Retail sales fell more than expected in February, retracing some of January's rebound after a jump in prices which was only partly due to the rise in VAT, hit volumes, official data showed.
The Office for National Statistics said sales volumes including automotive fuel fell 0.8 per cent last month after a downwardly revised increase of 1.5 per cent in January. That took sales up 1.3 per cent on the year. Analysts had forecast a fall of 0.6 per cent on the month and an annual rise of 2.3 per cent.
The ONS said the fall in sales was broad-based. The only two sectors to record sales growth on the month were automotive fuel and non-store retailers.

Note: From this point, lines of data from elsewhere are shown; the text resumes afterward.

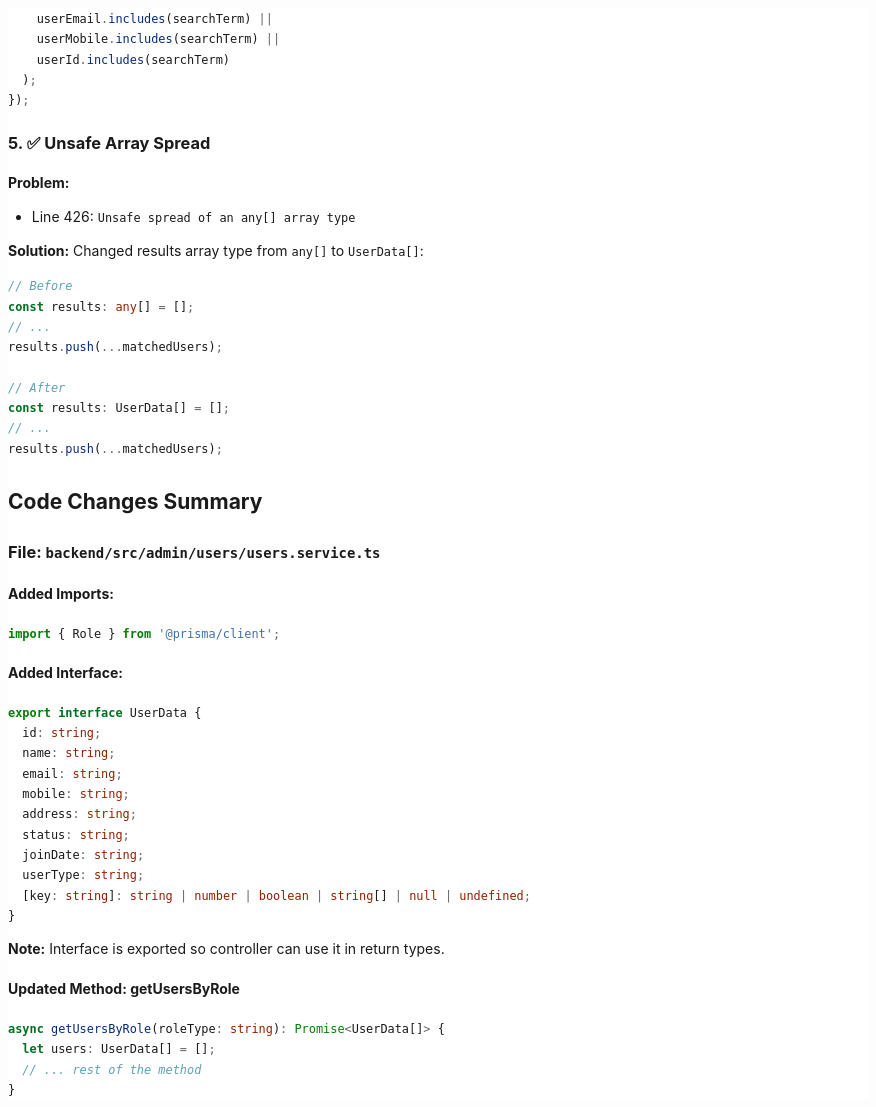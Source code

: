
 ```typescript
    userEmail.includes(searchTerm) ||
    userMobile.includes(searchTerm) ||
    userId.includes(searchTerm)
  );
});
```

### 5. ✅ Unsafe Array Spread
**Problem:**
- Line 426: `Unsafe spread of an any[] array type`

**Solution:**
Changed results array type from `any[]` to `UserData[]`:
```typescript
// Before
const results: any[] = [];
// ...
results.push(...matchedUsers);

// After
const results: UserData[] = [];
// ...
results.push(...matchedUsers);
```

## Code Changes Summary

### File: `backend/src/admin/users/users.service.ts`

#### Added Imports:
```typescript
import { Role } from '@prisma/client';
```

#### Added Interface:
```typescript
export interface UserData {
  id: string;
  name: string;
  email: string;
  mobile: string;
  address: string;
  status: string;
  joinDate: string;
  userType: string;
  [key: string]: string | number | boolean | string[] | null | undefined;
}
```
**Note:** Interface is exported so controller can use it in return types.

#### Updated Method: getUsersByRole
```typescript
async getUsersByRole(roleType: string): Promise<UserData[]> {
  let users: UserData[] = [];
  // ... rest of the method
}
```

It noted that prices including fuel leapt at their fastest monthly pace since 1994, up 2.5 per cent. Excluding fuel, prices were 2.4 per cent higher on the month – the biggest rise since the series began in 1988.
Prices were also significantly higher on the year, with the implied deflator including fuel up 3.9 percent -- its highest since September 2008 -- after a rise of 2.7 percent in January.
The ONS said that higher prices were only partly due to January's 2.5 percentage point increase in value added tax.
It noted that the rise in prices had been accompanied by a fall in sales volumes and said there were signs that high food prices were also having an impact on volumes in that sector.
The figures will add to the Bank of England's worries about rising price pressures and weak consumer demand.
Excluding fuel, retail sales fell 1 percent percent on the month and were up 1.2 per cent on the year, versus forecasts for a fall of 0.6 per cent on the month and a rise of 2.4 per cent on the year.
High inflation, muted wage growth and the uncertain economic outlook are expected to weigh heavily on consumer spending in the months ahead, dampening a recovery in the economy which has in the past been heavily reliant on consumer demand.
Weak growth coupled with high and rising inflation pose a dilemma for the Bank. The central bank held interest rates at their record low of 0.5 per cent this month, saying it was worried about the sharp deterioration in consumer spending.